# Wombat



## Herbiev (Feb 24, 2011)

http://emob1237.photobucket.com/albums/ff463/Herbiev1/P2243465.jpg
This is my first build that i have affectionately named wombat. It is heavy,powerful and slow. Around 300 rpm @ 40 psi
Herbie


----------



## kd7fhg (Feb 24, 2011)

Looks good, but where is the video?
Rex


----------



## Brian Rupnow (Feb 24, 2011)

Too bad it doesn't shoot a gun or wave a sword.---Then you could call it the Combat Wombat!!!!


----------



## Artie (Feb 24, 2011)

...... and for those who dont know what a Wombat is. An Aussie marsupial mammal who is "heavy, powerful and slow"..







Able to 'kill' a car with a single (once only, suicide tactic) hit..... actually seen an I beam drop axle in an old prime mover bent solidly after an encounter of the 'Wombat kind'.

An adult Wombat is typically 400 to 450 cm (oops...mm folks :-[)high and a meter long but larger fellas sometimes wander the night. As an aside the Wombat is the largest burrowing animal... and damn they can shift some dirt as he digs his 30 meter tunnel into your lawn...!


----------



## Brian Rupnow (Feb 24, 2011)

Wow!!!---450 Cm high!!! Lets see now, thats 4500 mm. Divided by 25.4 is about 177". Divided by 12 is Uh--14.8 feet. Damn---If them things are almost 15 foot high, I wouldn't want to hit one either!!!


----------



## Metal Butcher (Feb 24, 2011)

Bravo, Very nice work Herbie. :bow:

It looks like you put quite a bit of time into your project.

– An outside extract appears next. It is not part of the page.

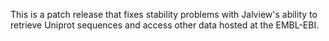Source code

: This is a patch release that fixes stability problems with Jalview's ability to retrieve Uniprot sequences and access other data hosted at the EMBL-EBI.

I really like the quality of workmanship.

-MB


----------



## Artie (Feb 24, 2011)

My apologies Herbie, I forgot to pass on my congrats on a great looking job. Would be fantastic to see a vidoe of it doing its thing.

Artie


----------



## Herbiev (Feb 24, 2011)

Oops. I forgot that wombats are native to Australia. Thanks for the input Artie. And yes Rex, there will be a video in a couple of weeks when I get my new phone with a camera. The wombat is 44 to 45 cms high(15 to 18 inches). Originally the flywheel was way out of balance. Behaved like a kangaroo.


----------